I applaud Bryan Borzykowski’s recent (12/6/12) New York Times article, “When Couples Divorce But Still Run a Business Together.” The lessons learned by his co-partners made me reflect on one of the most important investments divorced people face: the business of co-parenting their children after divorce.

Borzykowski interviewed divorced couples who own and successfully run a law practice, an accounting firm, and a $45 million snack company. For many of these couples, learning how to co-partner in a business venture has yielded enormous financial rewards. The ex-spouses agreed that running a business together requires a commitment to compassion, mutual respect, getting professional help when emotional conflicts become too sticky to handle, and creating and sticking to agreements and ground rules

While running a professional business together after divorce isn’t easy, it’s probably no more difficult than running the business of family. Those newly divorced who back away from co-parenting, fearful that cooperative co-parenting with an ex may be too emotionally fraught might find it easier to think of themselves as business partners. Managing schedules, finances and keeping one’s eye on the big picture are features that are at the heart of both endeavors. Co-parenting after divorce shares many of the same challenges as running a small business; what’s more, the emotionally lucrative rewards surpass the financial rewards of a Fortune 500 company.

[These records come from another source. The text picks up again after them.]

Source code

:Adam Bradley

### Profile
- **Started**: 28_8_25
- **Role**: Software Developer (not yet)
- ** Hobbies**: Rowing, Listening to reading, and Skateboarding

Like parents with children, the divorced business partners had all begun their professional businesses together while married and managed to continue their commitments after the divorce. They advised sitting down together to tell their employees about an impending divorce and to reassure that jobs will remain secure.

Children, too, need to know about a divorce ahead of time and to be reassured that they remain secure in their parents’ love.

Funny, that is precisely what I advise my divorcing or divorced clients to do if they wish to co-parent successfully.

The divorced co-owners in Borzykowski’s article say it takes two years before the new relationship becomes easier. That’s also my experience in counseling families in the art of co-parenting. And when you think about it, two years isn’t such a long time for a high quality investment.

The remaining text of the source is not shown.